Given what was at stake now with the final sitting on match-point, they wanted to continue racing on a course they knew.
"None of the teams have experience going from that direction," Murray said. "We held a meeting in conjunction with the Coast Guard to use that course, which requires all shipping to be stopped.
"The teams have never practiced in that area, they haven't done any homework in that area. For the racing that's left on the table, it's extremely important. They preferred to wait rather than take a chance on something they're not really prepared for."
That brought a sigh of relief from the local coast guard who was also involved in discussions. They had pointed out that all shipping would need to be brought to a halt on the bay to accommodate and alternate course.
The final could break the record of 16 days in Auckland in 2003 when light winds stalled racing for 10 days before Alinghi went on to lift the Cup from Team New Zealand.
Tomorrow will be the 16th day this final has run.
Emirates Team New Zealand Crew List
Skipper/helmsman: Dean Barker (14), Tactician: Ray Davies (10), Wing Trimmer: Glenn Ashby (3), Trimmer: James Dagg (9), Bow: Adam Beashel (2), Pit: Jeremy Lomas (8), Pedestal 1: Chris Ward (7), Pedestal 2: Rob Waddell (11), Pedestal 3: Winston MacFarlane (4), Pedestal 4: Chris McAsey (5), Float/Grinder: Derek Saward (12)
Oracle Team USA Crew List
Skipper: Jimmy Spithill (9), Tactician: Ben Ainslie (12), Strategist: Tom Slingsby (10), Wing trimmer: Kyle Langford (8), Jib trimmer: Joe Newton (5), Off-side trimmer: Rome Kirby (4), Grinders: Shannon Falcone (1), Joe Spooner (2), Jono MacBeth (3), Gillo Nobili (6), Simeon Tienpont (7)

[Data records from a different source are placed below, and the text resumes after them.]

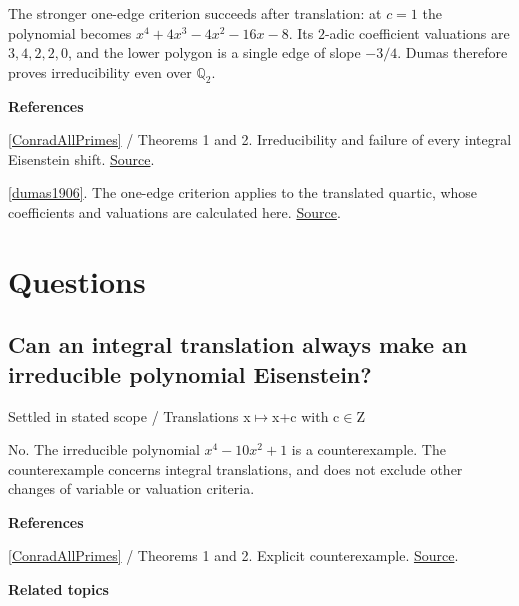 \documentclass[11pt,a4paper,oneside,openany]{book}
\newenvironment{sources}{\par\smallskip\begingroup\footnotesize\color{atlasgray}\leftskip=10pt\setlength{\parskip}{2pt}}{\par\endgroup\smallskip}
\begin{document}
\color{black} The stronger one-edge criterion succeeds after translation: at \(c=1\) the polynomial becomes \(x^4+4x^3-4x^2-16x-8\). Its \(2\)-adic coefficient valuations are \(3,4,2,2,0\), and the lower polygon is a single edge of slope \(-3/4\). Dumas therefore proves irreducibility even over \(\mathbb Q_2\).\par
\begin{sources}
\textbf{References}\par\smallskip
\noindent\hyperlink{ref:ConradAllPrimes}{[ConradAllPrimes]} / Theorems 1 and 2. Irreducibility and failure of every integral Eisenstein shift. \href{https://kconrad.math.uconn.edu/blurbs/ringtheory/reducibleallp.pdf}{Source}.\par
\noindent\hyperlink{ref:dumas1906}{[dumas1906]}. The one-edge criterion applies to the translated quartic, whose coefficients and valuations are calculated here. \href{https://www.numdam.org/item/JMPA_1906_6_2__191_0/}{Source}.\par
\end{sources}\color{black}
\section*{Questions}
\subsection*{Can an integral translation always make an irreducible polynomial Eisenstein?}
{\small\sffamily\color{atlasgold}Settled in stated scope / Translations x\ensuremath{\mapsto}x+c with c\ensuremath{\in}Z}\par\smallskip
\color{black} No. The irreducible polynomial \(x^4-10x^2+1\) is a counterexample. The counterexample concerns integral translations, and does not exclude other changes of variable or valuation criteria.\par
\begin{sources}
\textbf{References}\par\smallskip
\noindent\hyperlink{ref:ConradAllPrimes}{[ConradAllPrimes]} / Theorems 1 and 2. Explicit counterexample. \href{https://kconrad.math.uconn.edu/blurbs/ringtheory/reducibleallp.pdf}{Source}.\par
\end{sources}\color{black}
\par\medskip\begingroup\footnotesize\setlength{\parskip}{1pt}\textbf{\sffamily\color{atlasgreen}Related topics}\par
\end{document}
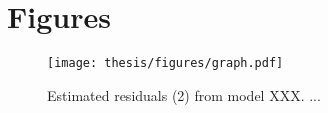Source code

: 
\section{Figures}\label{App:Figures}

\begin{figure}[ht]
    \begin{center}
        \texttt{[image: thesis/figures/graph.pdf]}
        \caption{Estimated residuals (2) from model XXX. ...}
        \label{Fig:Resids2}
    \end{center}
\end{figure}
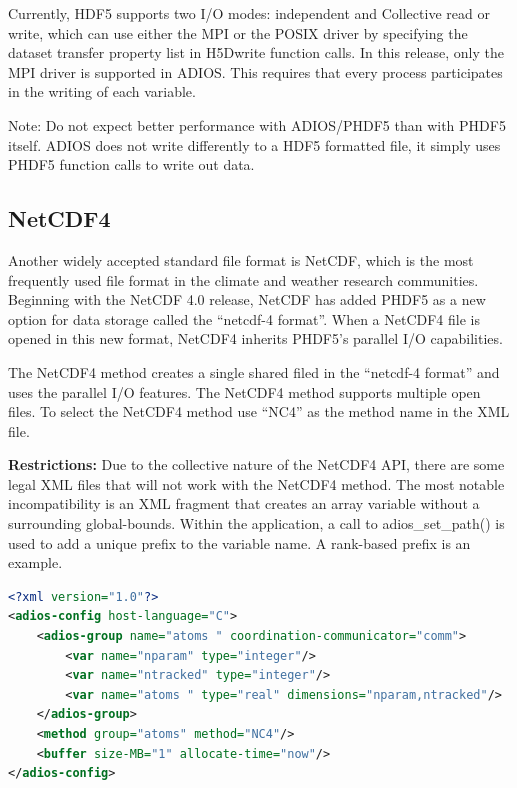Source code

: Currently, HDF5 supports two I/O modes: independent and Collective read or write, 
which can use either the MPI or the POSIX driver by specifying the dataset transfer 
property list in H5Dwrite function calls. In this release, only the MPI driver 
is supported in ADIOS.
This requires that every process participates in the writing of each variable. 

Note: Do not expect better performance with ADIOS/PHDF5 than with PHDF5 itself. ADIOS does not write differently to a HDF5 formatted file, it simply uses PHDF5 function calls to write out data. 


\subsection{NetCDF4}

Another widely accepted standard file format is NetCDF, which is the most frequently 
used file format in the climate and weather research communities.  Beginning with 
the NetCDF 4.0 release, NetCDF has added PHDF5 as a new option for data storage 
called the ``netcdf-4 format''.  When a NetCDF4 file is opened in this new format, 
NetCDF4 inherits PHDF5's parallel I/O capabilities.

The NetCDF4 method creates a single shared filed in the ``netcdf-4 format'' and 
uses the parallel I/O features.  The NetCDF4 method supports multiple open files. 
 To select the NetCDF4 method use ``NC4'' as the method name in the XML file.

\textbf{Restrictions:} Due to the collective nature of the NetCDF4 API, there are 
some legal XML files that will not work with the NetCDF4 method.  The most notable 
incompatibility is an XML fragment that creates an array variable without a surrounding 
global-bounds.  Within the application, a call to adios\_set\_path() is used to 
add a unique prefix to the variable name.  A rank-based prefix is an example. 

\begin{lstlisting}[language=XML, caption=Example XML]
<?xml version="1.0"?> 
<adios-config host-language="C">
	<adios-group name="atoms " coordination-communicator="comm"> 
		<var name="nparam" type="integer"/>
		<var name="ntracked" type="integer"/>
		<var name="atoms " type="real" dimensions="nparam,ntracked"/> 
	</adios-group>
	<method group="atoms" method="NC4"/> 
	<buffer size-MB="1" allocate-time="now"/> 
</adios-config>
\end{lstlisting}

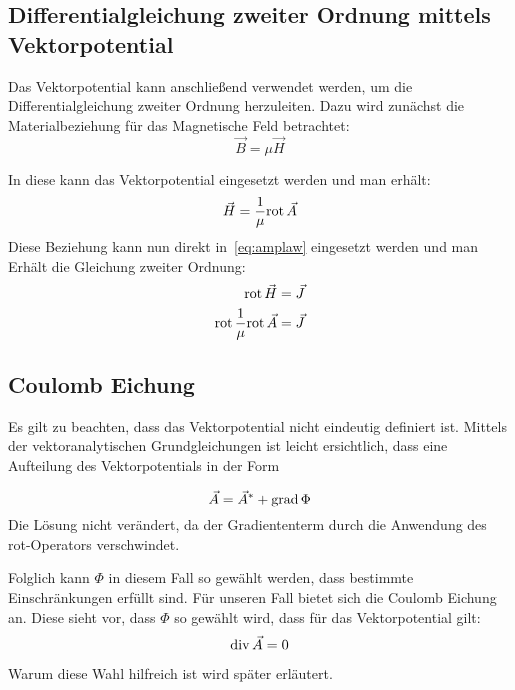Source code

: \subsection{Differentialgleichung zweiter Ordnung mittels Vektorpotential}
Das Vektorpotential kann anschlie\ss{}end verwendet werden, um die Differentialgleichung zweiter Ordnung herzuleiten. Dazu wird zun\"achst die Materialbeziehung f\"ur das Magnetische Feld betrachtet:
\begin{equation}
	\vec{B} = \mu\vec{H} 
\end{equation}
\par
In diese kann das Vektorpotential eingesetzt werden und man erh\"alt:
\begin{equation}
	\vec{H} = \frac{1}{\mu} \mathrm{rot}\,\vec{A}
\end{equation}
Diese Beziehung kann nun direkt in~\ref{eq:amplaw} eingesetzt werden und man Erh\"alt die Gleichung zweiter Ordnung:
\begin{align}
	\mathrm{rot}\, \vec{H} &= \vec{J} \\
	\mathrm{rot}\, \frac{1}{\mu} \mathrm{rot}\,\vec{A} &= \vec{J}
\end{align}


\newpage


\subsection{Coulomb Eichung}
\label{sec:coul}
Es gilt zu beachten, dass das Vektorpotential nicht eindeutig definiert ist. Mittels der vektoranalytischen Grundgleichungen ist leicht ersichtlich, dass eine Aufteilung des Vektorpotentials in der Form 
\par
\begin{equation}
	\vec{A} = \vec{A}^{*} + \mathrm{grad}\,\Phi
\end{equation}
Die L\"osung nicht ver\"andert, da der Gradiententerm durch die Anwendung des rot-Operators verschwindet.
\par
Folglich kann $\Phi$ in diesem Fall so gew\"ahlt werden, dass bestimmte Einschr\"ankungen erf\"ullt sind. F\"ur unseren Fall bietet sich die Coulomb Eichung an. Diese sieht vor, dass $\Phi$ so gew\"ahlt wird, dass f\"ur das Vektorpotential gilt:
\begin{equation}
	\mathrm{div}\, \vec{A} = 0
\end{equation}
\par
Warum diese Wahl hilfreich ist wird sp\"ater erl\"autert.

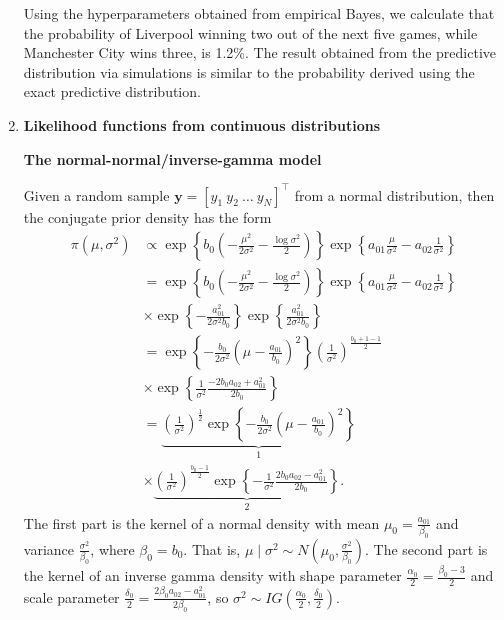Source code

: \begin{enumerate}
Using the hyperparameters obtained from empirical Bayes, we calculate that the probability of Liverpool winning two out of the next five games, while Manchester City wins three, is 1.2\%. The result obtained from the predictive distribution via simulations is similar to the probability derived using the exact predictive distribution.

\item \textbf{Likelihood functions from continuous distributions}

\textbf{The normal-normal/inverse-gamma model}

Given a random sample $\bm{y}=[y_1 \ y_2 \ \dots \ y_N]^{\top}$ from a normal distribution, then the conjugate prior density has the form 
\begin{align}
	\pi(\mu,\sigma^2)&\propto \exp\left\{b_0\left(-\frac{\mu^2}{2\sigma^2}-\frac{\log \sigma^2}{2}\right)\right\}\exp\left\{a_{01}\frac{\mu}{\sigma^2}-a_{02}\frac{1}{\sigma^2}\right\}\nonumber\\
	&=\exp\left\{b_0\left(-\frac{\mu^2}{2\sigma^2}-\frac{\log \sigma^2}{2}\right)\right\}\exp\left\{a_{01}\frac{\mu}{\sigma^2}-a_{02}\frac{1}{\sigma^2}\right\}\nonumber\\
	&\times \exp\left\{-\frac{a_{01}^2}{2\sigma^2b_0}\right\}\exp\left\{\frac{a_{01}^2}{2\sigma^2b_0}\right\}\nonumber\\
	&=\exp\left\{-\frac{b_0}{2\sigma^2}\left(\mu-\frac{a_{01}}{b_0}\right)^2\right\}\left(\frac{1}{\sigma^2}\right)^{\frac{b_0+1-1}{2}}\nonumber\\
	&\times \exp\left\{\frac{1}{\sigma^2}\frac{-2b_0a_{02}+a_{01}^2}{2b_0}\right\}\nonumber\\
	&=\underbrace{\left(\frac{1}{\sigma^2}\right)^{\frac{1}{2}}\exp\left\{-\frac{b_0}{2\sigma^2}\left(\mu-\frac{a_{01}}{b_0}\right)^2\right\}}_{1}\nonumber\\
	&\times\underbrace{\left(\frac{1}{\sigma^2}\right)^{\frac{b_0-1}{2}}\exp\left\{-\frac{1}{\sigma^2}\frac{2b_0a_{02}-a_{01}^2}{2b_0}\right\}}_{2}.\nonumber
\end{align}
The first part is the kernel of a normal density with mean \( \mu_0 = \frac{a_{01}}{\beta_0} \) and variance \( \frac{\sigma^2}{\beta_0} \), where \( \beta_0 = b_0 \). That is, \( \mu \mid \sigma^2 \sim N\left(\mu_0, \frac{\sigma^2}{\beta_0}\right) \). The second part is the kernel of an inverse gamma density with shape parameter \( \frac{\alpha_0}{2} = \frac{\beta_0 - 3}{2} \) and scale parameter \( \frac{\delta_0}{2} = \frac{2\beta_0 a_{02} - a_{01}^2}{2\beta_0} \), so \( \sigma^2 \sim IG\left(\frac{\alpha_0}{2}, \frac{\delta_0}{2}\right) \).


\end{enumerate}
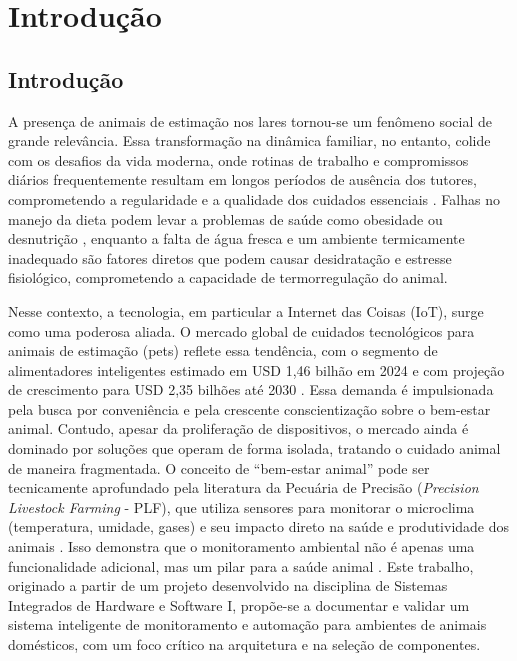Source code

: 

\chapter{Introdução}

\section{Introdução}
A presença de animais de estimação nos lares tornou-se um fenômeno social de grande relevância.
Essa transformação na dinâmica familiar, no entanto, colide com os desafios da vida moderna, onde rotinas de trabalho e compromissos diários frequentemente resultam em longos períodos de ausência dos tutores, comprometendo a regularidade e a qualidade dos cuidados essenciais \cite{rodrigues2019}.
Falhas no manejo da dieta podem levar a problemas de saúde como obesidade ou desnutrição \cite{alves2020}, enquanto a falta de água fresca e um ambiente termicamente inadequado são fatores diretos que podem causar desidratação e estresse fisiológico, comprometendo a capacidade de termorregulação do animal.


Nesse contexto, a tecnologia, em particular a Internet das Coisas (IoT), surge como uma poderosa aliada.
O mercado global de cuidados tecnológicos para animais de estimação (pets) reflete essa tendência, com o segmento de alimentadores inteligentes estimado em USD 1,46 bilhão em 2024 e com projeção de crescimento para USD 2,35 bilhões até 2030 \cite{grandview2024}.
Essa demanda é impulsionada pela busca por conveniência e pela crescente conscientização sobre o bem-estar animal.
Contudo, apesar da proliferação de dispositivos, o mercado ainda é dominado por soluções que operam de forma isolada, tratando o cuidado animal de maneira fragmentada.
O conceito de ``bem-estar animal'' pode ser tecnicamente aprofundado pela literatura da Pecuária de Precisão (\textit{Precision Livestock Farming} - PLF), que utiliza sensores para monitorar o microclima (temperatura, umidade, gases) e seu impacto direto na saúde e produtividade dos animais \cite{tavares2021, neethirajan2017}.
Isso demonstra que o monitoramento ambiental não é apenas uma funcionalidade adicional, mas um pilar para a saúde animal \cite{mdpiAnimals2024}.
Este trabalho, originado a partir de um projeto desenvolvido na disciplina de Sistemas Integrados de Hardware e Software I, propõe-se a documentar e validar um sistema inteligente de monitoramento e automação para ambientes de animais domésticos, com um foco crítico na arquitetura e na seleção de componentes.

TODAY IN AMERICA'S CUP HISTORY
September 21 is noteworthy on three instances, including a clinching win in 1964:
1964, Race 4, Sovereign v Constellation - Constellation wins by 15:40 and defends the America's Cup for the New York Yacht Club, its 19th consecutive defense of the Cup. Sovereign marked the last British appearance in an America's Cup match after 16 challenges since 1870.
1980, Race 3, Australia v Freedom - Freedom wins by 53 seconds. Raced in winds of 12-16 knots, Freedom was lucky to win after selecting a light mainsail, not executing its start efficiently, tearing a headsail and spinnaker, messing up a spinnaker hoist and dropping a jib, and losing spinnaker pole overboard. If it were not for a building breeze Freedom would have been trailing the series.
1983, Race 5, Australia II v Liberty - Australia II wins a must-win race by 1:47. In a southerly wind at 18 knots before the start, Liberty suffered a rigging failure. Despite not having its mainsail up at the 10-minute pre-start, Liberty forced Australia II over the line early and took a 37-second advantage at the start.
The repair to Liberty's rigging gave way and Australia II tacked out to the left and Liberty gambled on a right-hand shift that never came. Australia II led at the top mark and crossed the finish line 1 minute, 47 seconds in the lead, and closed the score to 3-2 in favor of Liberty.